Dies ist im Internet offenbar besser gelöst als in den traditionellen Gremien, die auf national strukturierten Normungsgremien basieren, denn anders wäre das rasante Wachstum des Internet technisch gar nicht umsetzbar gewesen. Zum Vergleich sei hier beispielhaft an die Monopolbemühung "BTX" der seligen Bundespost erinnert oder an die Verbreitung von OSI-Protokollen im Vergleich zu internet-Protokollen (s. dazu [Rutkowski], [Crocker]).

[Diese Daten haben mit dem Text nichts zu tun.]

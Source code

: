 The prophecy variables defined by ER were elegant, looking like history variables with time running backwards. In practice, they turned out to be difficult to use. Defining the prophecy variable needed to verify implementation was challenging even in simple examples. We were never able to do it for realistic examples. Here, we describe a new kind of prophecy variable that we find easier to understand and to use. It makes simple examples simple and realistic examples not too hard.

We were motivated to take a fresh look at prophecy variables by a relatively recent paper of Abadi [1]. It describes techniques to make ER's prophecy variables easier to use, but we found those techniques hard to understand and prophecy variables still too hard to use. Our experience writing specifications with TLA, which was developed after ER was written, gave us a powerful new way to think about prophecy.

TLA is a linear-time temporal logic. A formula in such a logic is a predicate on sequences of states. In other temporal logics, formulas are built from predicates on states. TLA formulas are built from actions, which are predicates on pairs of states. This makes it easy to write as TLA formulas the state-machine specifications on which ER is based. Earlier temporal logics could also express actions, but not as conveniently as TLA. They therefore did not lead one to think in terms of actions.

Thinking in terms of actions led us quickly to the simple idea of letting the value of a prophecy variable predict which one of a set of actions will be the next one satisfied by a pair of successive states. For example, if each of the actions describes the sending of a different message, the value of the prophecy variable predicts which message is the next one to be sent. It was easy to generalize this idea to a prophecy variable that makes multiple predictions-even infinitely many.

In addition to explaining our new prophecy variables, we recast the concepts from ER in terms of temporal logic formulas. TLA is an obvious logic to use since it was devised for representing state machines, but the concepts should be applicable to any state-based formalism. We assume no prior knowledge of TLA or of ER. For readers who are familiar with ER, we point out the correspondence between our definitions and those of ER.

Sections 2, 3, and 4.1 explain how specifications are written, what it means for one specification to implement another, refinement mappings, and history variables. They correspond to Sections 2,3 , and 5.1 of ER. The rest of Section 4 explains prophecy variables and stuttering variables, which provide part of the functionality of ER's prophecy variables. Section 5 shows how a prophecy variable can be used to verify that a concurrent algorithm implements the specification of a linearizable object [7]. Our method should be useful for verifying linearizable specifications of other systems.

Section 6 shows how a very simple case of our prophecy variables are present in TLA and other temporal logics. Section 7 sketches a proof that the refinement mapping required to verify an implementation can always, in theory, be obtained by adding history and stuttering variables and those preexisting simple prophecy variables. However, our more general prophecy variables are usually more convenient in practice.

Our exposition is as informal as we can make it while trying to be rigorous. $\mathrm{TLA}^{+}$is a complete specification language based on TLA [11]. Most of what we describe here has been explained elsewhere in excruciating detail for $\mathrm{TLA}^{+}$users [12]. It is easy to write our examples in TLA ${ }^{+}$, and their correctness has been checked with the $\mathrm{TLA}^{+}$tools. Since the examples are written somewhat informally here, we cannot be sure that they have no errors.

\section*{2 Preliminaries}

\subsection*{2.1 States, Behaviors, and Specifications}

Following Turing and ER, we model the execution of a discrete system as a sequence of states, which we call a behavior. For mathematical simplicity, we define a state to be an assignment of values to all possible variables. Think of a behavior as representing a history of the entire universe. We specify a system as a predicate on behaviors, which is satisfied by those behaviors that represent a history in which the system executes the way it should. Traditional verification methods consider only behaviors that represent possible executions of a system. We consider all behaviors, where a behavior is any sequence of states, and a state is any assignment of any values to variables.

Wobei brauchbare OSI-Bemühungen auch als internet-Techniken assimiliert werden, z.B. X.500, und neuerdings die ITU (Internationale Fernmeldeunion, eine Unterorganisation der UN) sich für Hochleistungsprotokolle (bei) der IETF (Internet Engineering Task Force) bedient bzw. sich mit ihr arrangieren muss (s. [ITU], [IAB]), da internet-nahe Protokolle wie Ethernet und MPLS sich auch in Transportnetzen ausbreiten, die sowohl dem Telefonnetz als auch dem Internet zugrunde liegen.

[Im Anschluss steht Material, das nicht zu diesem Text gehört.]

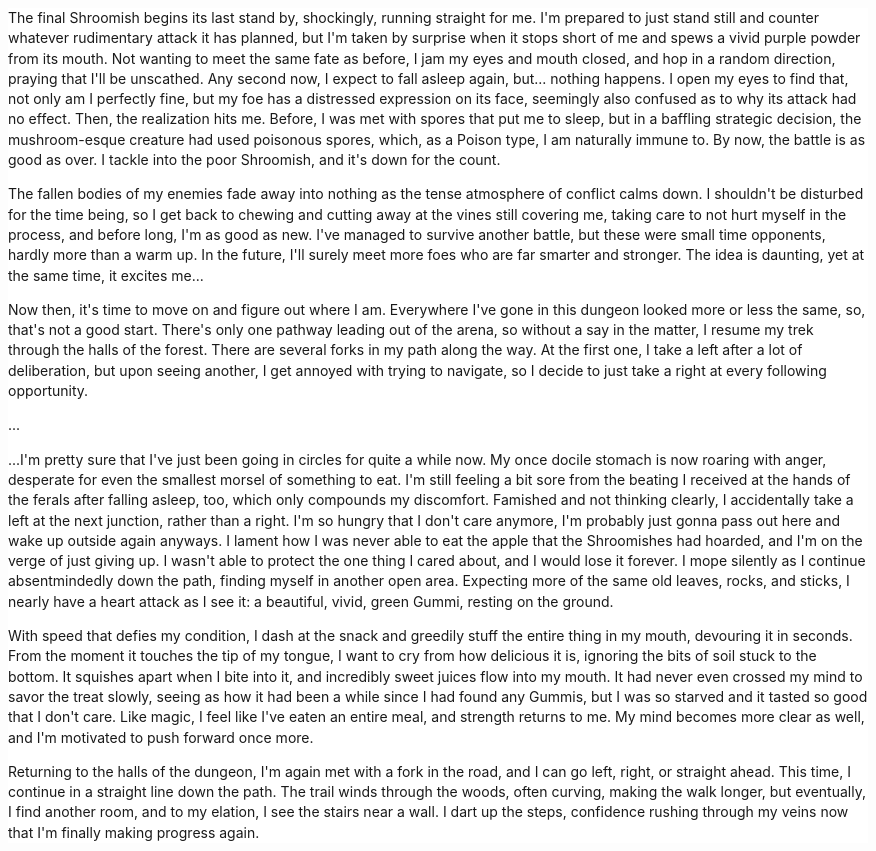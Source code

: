 The final Shroomish begins its last stand by, shockingly, running straight for me. I'm prepared to just stand still and counter whatever rudimentary attack it has planned, but I'm taken by surprise when it stops short of me and spews a vivid purple powder from its mouth. Not wanting to meet the same fate as before, I jam my eyes and mouth closed, and hop in a random direction, praying that I'll be unscathed. Any second now, I expect to fall asleep again, but... nothing happens. I open my eyes to find that, not only am I perfectly fine, but my foe has a distressed expression on its face, seemingly also confused as to why its attack had no effect. Then, the realization hits me. Before, I was met with spores that put me to sleep, but in a baffling strategic decision, the mushroom-esque creature had used poisonous spores, which, as a Poison type, I am naturally immune to. By now, the battle is as good as over. I tackle into the poor Shroomish, and it's down for the count.

The fallen bodies of my enemies fade away into nothing as the tense atmosphere of conflict calms down. I shouldn't be disturbed for the time being, so I get back to chewing and cutting away at the vines still covering me, taking care to not hurt myself in the process, and before long, I'm as good as new. I've managed to survive another battle, but these were small time opponents, hardly more than a warm up. In the future, I'll surely meet more foes who are far smarter and stronger. The idea is daunting, yet at the same time, it excites me...

Now then, it's time to move on and figure out where I am. Everywhere I've gone in this dungeon looked more or less the same, so, that's not a good start. There's only one pathway leading out of the arena, so without a say in the matter, I resume my trek through the halls of the forest. There are several forks in my path along the way. At the first one, I take a left after a lot of deliberation, but upon seeing another, I get annoyed with trying to navigate, so I decide to just take a right at every following opportunity.

...

...I'm pretty sure that I've just been going in circles for quite a while now. My once docile stomach is now roaring with anger, desperate for even the smallest morsel of something to eat. I'm still feeling a bit sore from the beating I received at the hands of the ferals after falling asleep, too, which only compounds my discomfort. Famished and not thinking clearly, I accidentally take a left at the next junction, rather than a right. I'm so hungry that I don't care anymore, I'm probably just gonna pass out here and wake up outside again anyways. I lament how I was never able to eat the apple that the Shroomishes had hoarded, and I'm on the verge of just giving up. I wasn't able to protect the one thing I cared about, and I would lose it forever. I mope silently as I continue absentmindedly down the path, finding myself in another open area. Expecting more of the same old leaves, rocks, and sticks, I nearly have a heart attack as I see it: a beautiful, vivid, green Gummi, resting on the ground.

With speed that defies my condition, I dash at the snack and greedily stuff the entire thing in my mouth, devouring it in seconds. From the moment it touches the tip of my tongue, I want to cry from how delicious it is, ignoring the bits of soil stuck to the bottom. It squishes apart when I bite into it, and incredibly sweet juices flow into my mouth. It had never even crossed my mind to savor the treat slowly, seeing as how it had been a while since I had found any Gummis, but I was so starved and it tasted so good that I don't care. Like magic, I feel like I've eaten an entire meal, and strength returns to me. My mind becomes more clear as well, and I'm motivated to push forward once more.

Returning to the halls of the dungeon, I'm again met with a fork in the road, and I can go left, right, or straight ahead. This time, I continue in a straight line down the path. The trail winds through the woods, often curving, making the walk longer, but eventually, I find another room, and to my elation, I see the stairs near a wall.  I dart up the steps, confidence rushing through my veins now that I'm finally making progress again.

1.1.6. Quantitative Offenheit

Wachstum braucht quantitative Offenheit, und die ist im Internet zum einen durch die offene Netzwerkarchitektur (s.o. Unabhängigkeit vom Übertragungsmedium bis beliebige Verbindungen) fundiert, zum anderen durch das Fehlen von Verknappungsinstanzen, wie staatliche Lizenzvergabe oder ganz allgemein Monopole. So erfordert etwa die Einbindung eines neuen internet in "das" Internet lediglich drei Schritte: erstens das Herstellen einer geeigneten physikalischen Übertragungsverbindung, zweitens eine koordinierte Vergabe eindeutiger IP (internet protocol) Adressen an den neuen Teil des Internet, und drittens die Bekanntmachung der neuen Verbindung in den globalen Routingtabellen durch diejenigen, die die Verbindung mit dem neuen Teil des Internet hergestellt haben. Der Clou: das neue internet, das dadurch Teil des großen Internet geworden ist, kann nun (entsprechende Übertragungskapazitäten vorausgesetzt) seinerseits weitere, bisher abgekoppelte internets in "das" Internet assimilieren.

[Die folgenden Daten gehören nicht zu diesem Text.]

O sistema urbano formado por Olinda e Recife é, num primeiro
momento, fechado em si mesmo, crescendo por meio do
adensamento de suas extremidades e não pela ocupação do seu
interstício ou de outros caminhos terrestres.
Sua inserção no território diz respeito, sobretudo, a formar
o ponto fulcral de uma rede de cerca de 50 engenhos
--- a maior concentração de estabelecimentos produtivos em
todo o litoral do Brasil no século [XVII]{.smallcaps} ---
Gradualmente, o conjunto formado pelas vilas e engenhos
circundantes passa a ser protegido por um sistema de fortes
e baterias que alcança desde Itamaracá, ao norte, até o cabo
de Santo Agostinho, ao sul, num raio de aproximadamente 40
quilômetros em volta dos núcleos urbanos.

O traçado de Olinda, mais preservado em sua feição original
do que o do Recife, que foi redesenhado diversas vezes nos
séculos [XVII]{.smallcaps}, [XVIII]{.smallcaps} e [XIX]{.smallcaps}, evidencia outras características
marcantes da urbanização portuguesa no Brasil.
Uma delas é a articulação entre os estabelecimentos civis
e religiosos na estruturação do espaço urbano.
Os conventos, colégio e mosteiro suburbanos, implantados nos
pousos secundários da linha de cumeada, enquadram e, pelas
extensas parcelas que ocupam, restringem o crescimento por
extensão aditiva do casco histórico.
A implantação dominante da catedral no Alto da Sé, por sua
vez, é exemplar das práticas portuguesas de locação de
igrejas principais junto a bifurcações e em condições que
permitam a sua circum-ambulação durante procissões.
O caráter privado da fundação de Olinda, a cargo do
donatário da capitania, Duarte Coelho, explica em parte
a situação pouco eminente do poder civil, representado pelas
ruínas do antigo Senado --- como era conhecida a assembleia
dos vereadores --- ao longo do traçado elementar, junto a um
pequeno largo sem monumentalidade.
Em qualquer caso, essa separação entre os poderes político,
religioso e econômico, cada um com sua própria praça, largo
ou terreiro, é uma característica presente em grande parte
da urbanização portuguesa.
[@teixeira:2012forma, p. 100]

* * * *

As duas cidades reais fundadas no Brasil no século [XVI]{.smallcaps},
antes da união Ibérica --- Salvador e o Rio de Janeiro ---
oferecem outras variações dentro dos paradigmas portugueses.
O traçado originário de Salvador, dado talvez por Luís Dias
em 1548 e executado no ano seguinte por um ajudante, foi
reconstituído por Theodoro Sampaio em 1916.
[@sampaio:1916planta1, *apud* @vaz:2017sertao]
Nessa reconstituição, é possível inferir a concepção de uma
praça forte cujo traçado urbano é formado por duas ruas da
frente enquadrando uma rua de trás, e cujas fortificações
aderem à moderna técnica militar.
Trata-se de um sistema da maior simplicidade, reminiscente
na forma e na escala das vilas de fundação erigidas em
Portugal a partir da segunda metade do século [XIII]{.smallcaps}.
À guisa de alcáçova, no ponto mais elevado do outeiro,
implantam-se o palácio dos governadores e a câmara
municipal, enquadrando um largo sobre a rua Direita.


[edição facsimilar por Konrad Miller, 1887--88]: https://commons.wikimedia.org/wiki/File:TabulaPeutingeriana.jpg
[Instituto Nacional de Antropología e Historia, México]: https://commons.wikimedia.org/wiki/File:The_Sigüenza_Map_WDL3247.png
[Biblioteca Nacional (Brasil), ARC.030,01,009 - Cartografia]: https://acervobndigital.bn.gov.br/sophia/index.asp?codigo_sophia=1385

Das u.a. dadurch ermöglichte rasante Internet-Wachstum insb. seit Mitte der 1990er Jahre hat allerdings insofern eine absolute Schranke, als dass die Zahl verschiedener IPv4-Adressen wg. deren fester Länge von 32 bit mit ca. 4 Milliarden endlich ist. Hier ist ein Ende der technischen Fahnenstange absehbar, aber es gibt ("natürlich") auch technische Konzepte dagegen, wie etwa das mangelverwaltende NAT (mehrere Rechner teilen sich eine Adresse und sind dadurch keine vollwertigen hosts mehr) oder vor allem das neue internet protocol IPv6 mit 128 bit Adressen ("genug für alle und alles":).

1.1.7. Qualitative Offenheit

Ohne pauschal einem "Umschlagen der Quantität in Qualität" nach- oder gegenzureden: es ist das bisherige quantitative Wachstum des Internet nicht ohne qualitatives Wachstum denkbar. So wurde z.B. kurz nach dem Umstellen des damaligen ARPANET von NCP auf (das noch heute gebrauchte) IPv4 1983 das domain name system (DNS) entwickelt. Es war nötig, um das gewachsene Netz trotz der vielen hosts für Menschen nutzbar zu halten, die sich nunmal (Domain)Namen besser merken können als Ziffernkolonnen (IP-Adressen, die sich darüber hinaus bei Netzwerkänderungen ebenfalls ändern). Das DNS ist nichts weniger als eine dezentral verwaltete und betriebene globale Datenbank.

Seit den 1990ern wird BGP als Routingprotokoll zwischen den autonomous systems (AS, ca. "Provider") genutzt, um die Illusion, dass jede jeden im Internet erreichen kann, trotz des quantitativen Wachstums real bleiben zu lassen. Zur Zeit (Ende 2008) enthalten die damit dezentral verwalteten globalen Routing Tabellen etwa 30000 AS mit insg. 270000 sog. IPv4-Präfixen (ca. "Netze").

Die Integration immer neuer Techniken, wie z.B. e-mail, Ethernet, Unix, das World Wide Web oder Internettelefonie, war einerseits eine Reaktion auf quantitatives Wachstum (Anzahl der hosts und der TeilnehmerInnen, verfügbare Bandbreite und Rechenleistung), andererseits auch die Voraussetzung für qualitatives Wachstum. Rückgrat des qualitativen Wachstumsprozesses wiederum ist der offene Standardisierungsprozess (s.o.). Nicht nur technologische Qualitätssprünge wechselwirken mit quantitativen, auch organisatorische, wie in der ersten Hälfte der 1990er der Übergang vom überwiegend staatlich finanzierten Forschungsnetz zum marktförmig kommerziellen, das heißt in unserer Epoche: kapitalistischen Internet.